══ Source data
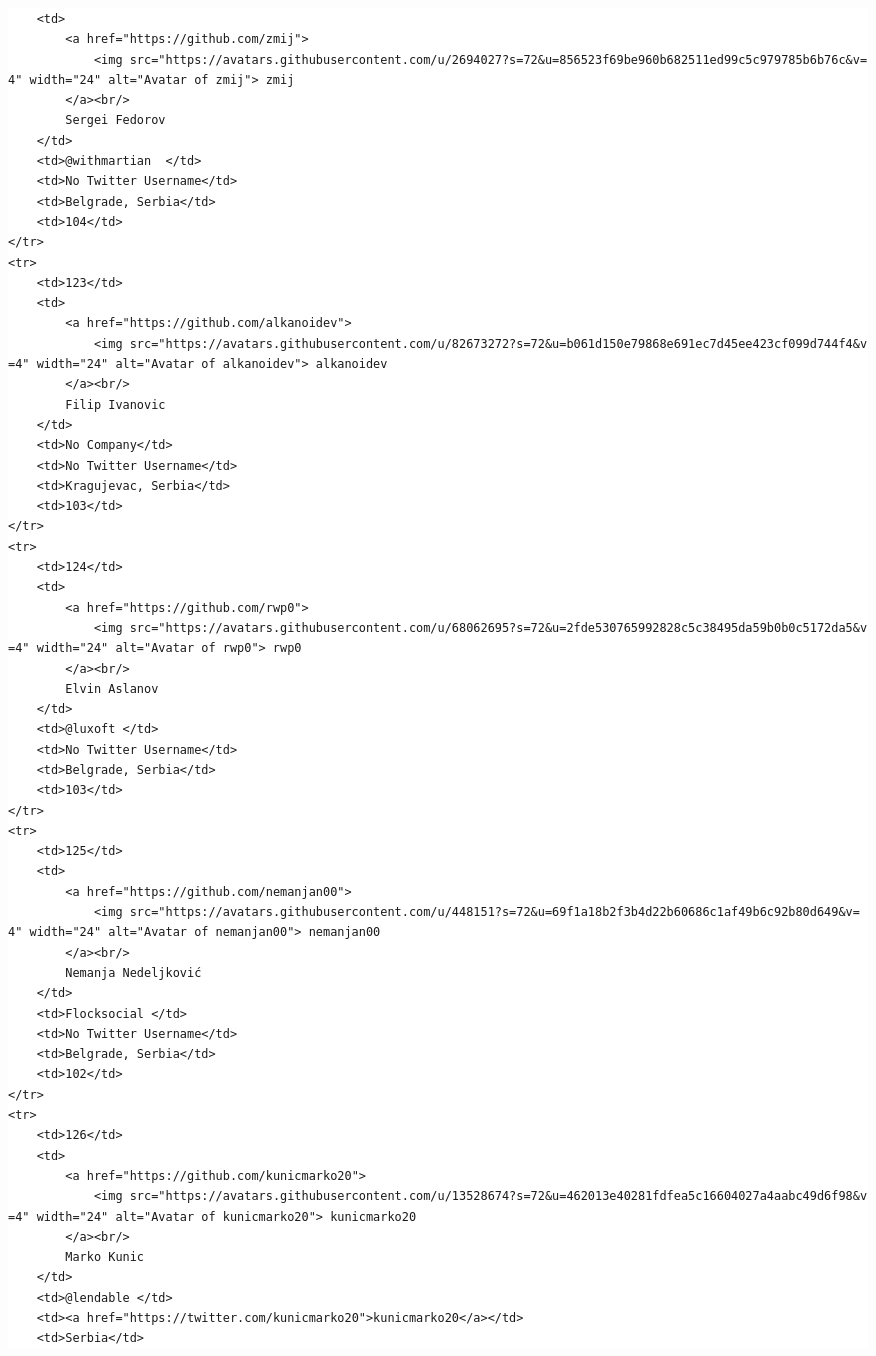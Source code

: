 		<td>
			<a href="https://github.com/zmij">
				<img src="https://avatars.githubusercontent.com/u/2694027?s=72&u=856523f69be960b682511ed99c5c979785b6b76c&v=4" width="24" alt="Avatar of zmij"> zmij
			</a><br/>
			Sergei Fedorov
		</td>
		<td>@withmartian  </td>
		<td>No Twitter Username</td>
		<td>Belgrade, Serbia</td>
		<td>104</td>
	</tr>
	<tr>
		<td>123</td>
		<td>
			<a href="https://github.com/alkanoidev">
				<img src="https://avatars.githubusercontent.com/u/82673272?s=72&u=b061d150e79868e691ec7d45ee423cf099d744f4&v=4" width="24" alt="Avatar of alkanoidev"> alkanoidev
			</a><br/>
			Filip Ivanovic
		</td>
		<td>No Company</td>
		<td>No Twitter Username</td>
		<td>Kragujevac, Serbia</td>
		<td>103</td>
	</tr>
	<tr>
		<td>124</td>
		<td>
			<a href="https://github.com/rwp0">
				<img src="https://avatars.githubusercontent.com/u/68062695?s=72&u=2fde530765992828c5c38495da59b0b0c5172da5&v=4" width="24" alt="Avatar of rwp0"> rwp0
			</a><br/>
			Elvin Aslanov
		</td>
		<td>@luxoft </td>
		<td>No Twitter Username</td>
		<td>Belgrade, Serbia</td>
		<td>103</td>
	</tr>
	<tr>
		<td>125</td>
		<td>
			<a href="https://github.com/nemanjan00">
				<img src="https://avatars.githubusercontent.com/u/448151?s=72&u=69f1a18b2f3b4d22b60686c1af49b6c92b80d649&v=4" width="24" alt="Avatar of nemanjan00"> nemanjan00
			</a><br/>
			Nemanja Nedeljković
		</td>
		<td>Flocksocial </td>
		<td>No Twitter Username</td>
		<td>Belgrade, Serbia</td>
		<td>102</td>
	</tr>
	<tr>
		<td>126</td>
		<td>
			<a href="https://github.com/kunicmarko20">
				<img src="https://avatars.githubusercontent.com/u/13528674?s=72&u=462013e40281fdfea5c16604027a4aabc49d6f98&v=4" width="24" alt="Avatar of kunicmarko20"> kunicmarko20
			</a><br/>
			Marko Kunic
		</td>
		<td>@lendable </td>
		<td><a href="https://twitter.com/kunicmarko20">kunicmarko20</a></td>
		<td>Serbia</td>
════
I would like the data above transcribed exactly, with its pictures left out.

» Written response
Source code

: 		<td>
			<a href="https://github.com/zmij">
				<img src="https://avatars.githubusercontent.com/u/2694027?s=72&u=856523f69be960b682511ed99c5c979785b6b76c&v=4" width="24" alt="Avatar of zmij"> zmij
			</a><br/>
			Sergei Fedorov
		</td>
		<td>@withmartian  </td>
		<td>No Twitter Username</td>
		<td>Belgrade, Serbia</td>
		<td>104</td>
	</tr>
	<tr>
		<td>123</td>
		<td>
			<a href="https://github.com/alkanoidev">
				<img src="https://avatars.githubusercontent.com/u/82673272?s=72&u=b061d150e79868e691ec7d45ee423cf099d744f4&v=4" width="24" alt="Avatar of alkanoidev"> alkanoidev
			</a><br/>
			Filip Ivanovic
		</td>
		<td>No Company</td>
		<td>No Twitter Username</td>
		<td>Kragujevac, Serbia</td>
		<td>103</td>
	</tr>
	<tr>
		<td>124</td>
		<td>
			<a href="https://github.com/rwp0">
				<img src="https://avatars.githubusercontent.com/u/68062695?s=72&u=2fde530765992828c5c38495da59b0b0c5172da5&v=4" width="24" alt="Avatar of rwp0"> rwp0
			</a><br/>
			Elvin Aslanov
		</td>
		<td>@luxoft </td>
		<td>No Twitter Username</td>
		<td>Belgrade, Serbia</td>
		<td>103</td>
	</tr>
	<tr>
		<td>125</td>
		<td>
			<a href="https://github.com/nemanjan00">
				<img src="https://avatars.githubusercontent.com/u/448151?s=72&u=69f1a18b2f3b4d22b60686c1af49b6c92b80d649&v=4" width="24" alt="Avatar of nemanjan00"> nemanjan00
			</a><br/>
			Nemanja Nedeljković
		</td>
		<td>Flocksocial </td>
		<td>No Twitter Username</td>
		<td>Belgrade, Serbia</td>
		<td>102</td>
	</tr>
	<tr>
		<td>126</td>
		<td>
			<a href="https://github.com/kunicmarko20">
				<img src="https://avatars.githubusercontent.com/u/13528674?s=72&u=462013e40281fdfea5c16604027a4aabc49d6f98&v=4" width="24" alt="Avatar of kunicmarko20"> kunicmarko20
			</a><br/>
			Marko Kunic
		</td>
		<td>@lendable </td>
		<td><a href="https://twitter.com/kunicmarko20">kunicmarko20</a></td>
		<td>Serbia</td>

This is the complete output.